Information supplied START
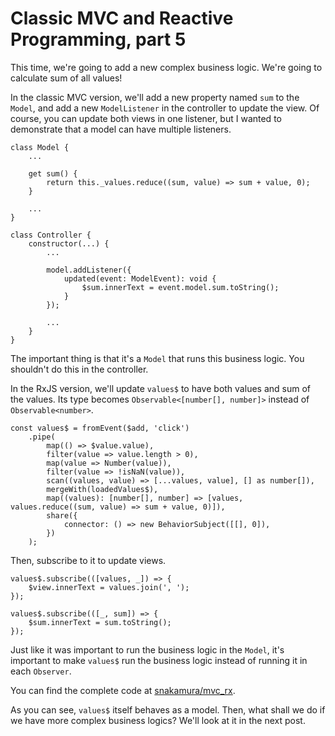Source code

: # Classic MVC and Reactive Programming, part 5

This time, we're going to add a new complex business logic. We're going to calculate sum of all values!

In the classic MVC version, we'll add a new property named `sum` to the `Model`, and add a new `ModelListener` in the controller to update the view. Of course, you can update both views in one listener, but I wanted to demonstrate that a model can have multiple listeners.

```
class Model {
    ...

    get sum() {
        return this._values.reduce((sum, value) => sum + value, 0);
    }

    ...
}
```

```
class Controller {
    constructor(...) {
        ...

        model.addListener({
            updated(event: ModelEvent): void {
                $sum.innerText = event.model.sum.toString();
            }
        });

        ...
    }
}
```

The important thing is that it's a `Model` that runs this business logic. You shouldn't do this in the controller.

In the RxJS version, we'll update `values$` to have both values and sum of the values.  Its type becomes `Observable<[number[], number]>` instead of `Observable<number>`.

```
const values$ = fromEvent($add, 'click')
    .pipe(
        map(() => $value.value),
        filter(value => value.length > 0),
        map(value => Number(value)),
        filter(value => !isNaN(value)),
        scan((values, value) => [...values, value], [] as number[]),
        mergeWith(loadedValues$),
        map((values): [number[], number] => [values, values.reduce((sum, value) => sum + value, 0)]),
        share({
            connector: () => new BehaviorSubject([[], 0]),
        })
    );
```

Then, subscribe to it to update views.

```
values$.subscribe(([values, _]) => {
    $view.innerText = values.join(', ');
});

values$.subscribe(([_, sum]) => {
    $sum.innerText = sum.toString();
});
```

Just like it was important to run the business logic in the `Model`, it's important to make `values$` run the business logic instead of running it in each `Observer`.

You can find the complete code at [snakamura/mvc_rx](https://href.li/?https://github.com/snakamura/mvc_rx/tree/master/6).

As you can see, `values$` itself behaves as a model. Then, what shall we do if we have more complex business logics? We'll look at it in the next post.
Information supplied END
(Goal of the exercise)
Copy here each line of the preceding records with "version" in it.

(Response)
In the classic MVC version, we'll add a new property named `sum` to the `Model`, and add a new `ModelListener` in the controller to update the view. Of course, you can update both views in one listener, but I wanted to demonstrate that a model can have multiple listeners.
In the RxJS version, we'll update `values$` to have both values and sum of the values.  Its type becomes `Observable<[number[], number]>` instead of `Observable<number>`.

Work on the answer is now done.